**Your task**
The first line of the entries is where the copy starts and the line with "## Доступные обучающие материалы" is where it ends; set down each line exactly, both ends included, and drop pictures.

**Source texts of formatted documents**
* * * * * * *
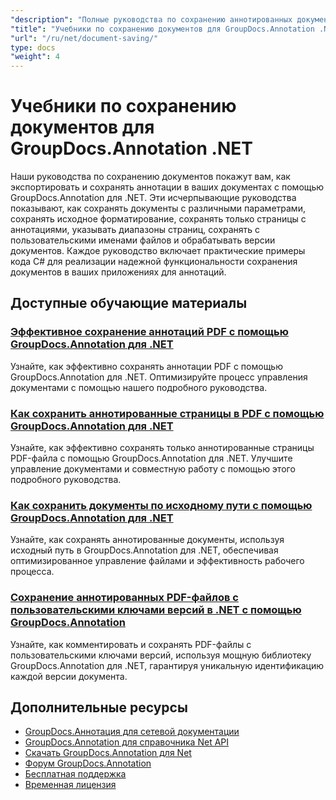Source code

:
 ```yaml
---
"description": "Полные руководства по сохранению аннотированных документов с различными параметрами с использованием GroupDocs.Annotation для .NET."
"title": "Учебники по сохранению документов для GroupDocs.Annotation .NET"
"url": "/ru/net/document-saving/"
type: docs
"weight": 4
---
```


# Учебники по сохранению документов для GroupDocs.Annotation .NET

Наши руководства по сохранению документов покажут вам, как экспортировать и сохранять аннотации в ваших документах с помощью GroupDocs.Annotation для .NET. Эти исчерпывающие руководства показывают, как сохранять документы с различными параметрами, сохранять исходное форматирование, сохранять только страницы с аннотациями, указывать диапазоны страниц, сохранять с пользовательскими именами файлов и обрабатывать версии документов. Каждое руководство включает практические примеры кода C# для реализации надежной функциональности сохранения документов в ваших приложениях для аннотаций.

## Доступные обучающие материалы

### [Эффективное сохранение аннотаций PDF с помощью GroupDocs.Annotation для .NET](./save-pdf-annotations-groupdocs-dotnet/)
Узнайте, как эффективно сохранять аннотации PDF с помощью GroupDocs.Annotation для .NET. Оптимизируйте процесс управления документами с помощью нашего подробного руководства.

### [Как сохранить аннотированные страницы в PDF с помощью GroupDocs.Annotation для .NET](./mastering-groupdocs-annotation-save-annotated-pdf-pages/)
Узнайте, как эффективно сохранять только аннотированные страницы PDF-файла с помощью GroupDocs.Annotation для .NET. Улучшите управление документами и совместную работу с помощью этого подробного руководства.

### [Как сохранить документы по исходному пути с помощью GroupDocs.Annotation для .NET](./save-document-same-path-groupdocs-annotation-net/)
Узнайте, как сохранять аннотированные документы, используя исходный путь в GroupDocs.Annotation для .NET, обеспечивая оптимизированное управление файлами и эффективность рабочего процесса.

### [Сохранение аннотированных PDF-файлов с пользовательскими ключами версий в .NET с помощью GroupDocs.Annotation](./annotate-pdf-custom-version-key-groupdocs-net/)
Узнайте, как комментировать и сохранять PDF-файлы с пользовательскими ключами версий, используя мощную библиотеку GroupDocs.Annotation для .NET, гарантируя уникальную идентификацию каждой версии документа.

## Дополнительные ресурсы

- [GroupDocs.Аннотация для сетевой документации](https://docs.groupdocs.com/annotation/net/)
- [GroupDocs.Annotation для справочника Net API](https://reference.groupdocs.com/annotation/net/)
- [Скачать GroupDocs.Annotation для Net](https://releases.groupdocs.com/annotation/net/)
- [Форум GroupDocs.Annotation](https://forum.groupdocs.com/c/annotation)
- [Бесплатная поддержка](https://forum.groupdocs.com/)
- [Временная лицензия](https://purchase.groupdocs.com/temporary-license/)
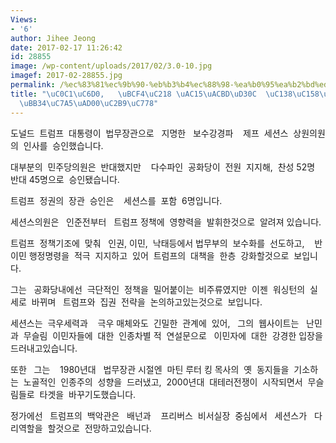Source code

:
 ```yaml
---
Views:
- '6'
author: Jihee Jeong
date: 2017-02-17 11:26:42
id: 28855
image: /wp-content/uploads/2017/02/3.0-10.jpg
imagef: 2017-02-28855.jpg
permalink: /%ec%83%81%ec%9b%90-%eb%b3%b4%ec%88%98-%ea%b0%95%ea%b2%bd%ed%8c%8c-%ec%84%b8%ec%85%98%ec%8a%a4-%eb%b2%95%eb%ac%b4%ec%9e%a5%ea%b4%80%ec%8a%b9%ec%9d%b8/
title: "\uC0C1\uC6D0,   \uBCF4\uC218 \uAC15\uACBD\uD30C  \uC138\uC158\uC2A4..  \uBC95\
  \uBB34\uC7A5\uAD00\uC2B9\uC778"
---
```


도널드  트럼프  대통령이  법무장관으로   지명한   보수강경파    제프  세션스  상원의원의  인사를  승인했습니다.

대부분의  민주당의원은  반대했지만    다수파인  공화당이  전원  지지해,  찬성 52명  반대 45명으로  승인됐습니다.

트럼프  정권의  장관  승인은    세션스를  포함  6명입니다.

세션스의원은   인준전부터   트럼프 정책에  영향력을  발휘한것으로  알려져 있습니다.

트럼프  정책기조에  맞춰   인권, 이민,  낙태등에서 법무부의  보수화를  선도하고,    반이민 행정명령을  적극  지지하고  있어  트럼프의  대책을  한층  강화할것으로  보입니다.

그는   공화당내에선  극단적인  정책을  밀어붙이는  비주류였지만  이젠  워싱턴의  실세로  바뀌며   트럼프와  집권  전략을  논의하고있는것으로  보입니다.

세션스는  극우세력과    극우 매체와도  긴밀한  관계에  있어,   그의  웹사이트는   난민과  무슬림  이민자들에  대한  인종차별 적  연설문으로   이민자에  대한  강경한 입장을  드러내고있습니다.

또한   그는    1980년대   법무장관 시절엔  마틴 루터 킹 목사의  옛  동지들을  기소하는  노골적인  인종주의  성향을  드러냈고,  2000년대  대테러전쟁이  시작되면서  무슬림들로  타겟을  바꾸기도했습니다.

정가에선   트럼프의  백악관은   배넌과    프리버스  비서실장  중심에서   세션스가   다리역할을  할것으로  전망하고있습니다.

&nbsp;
* * * * * * *
**Response area**
Source code

:
 ```yaml
---
"description": "Полные руководства по сохранению аннотированных документов с различными параметрами с использованием GroupDocs.Annotation для .NET."
"title": "Учебники по сохранению документов для GroupDocs.Annotation .NET"
"url": "/ru/net/document-saving/"
type: docs
"weight": 4
---
```


# Учебники по сохранению документов для GroupDocs.Annotation .NET

Наши руководства по сохранению документов покажут вам, как экспортировать и сохранять аннотации в ваших документах с помощью GroupDocs.Annotation для .NET. Эти исчерпывающие руководства показывают, как сохранять документы с различными параметрами, сохранять исходное форматирование, сохранять только страницы с аннотациями, указывать диапазоны страниц, сохранять с пользовательскими именами файлов и обрабатывать версии документов. Каждое руководство включает практические примеры кода C# для реализации надежной функциональности сохранения документов в ваших приложениях для аннотаций.

## Доступные обучающие материалы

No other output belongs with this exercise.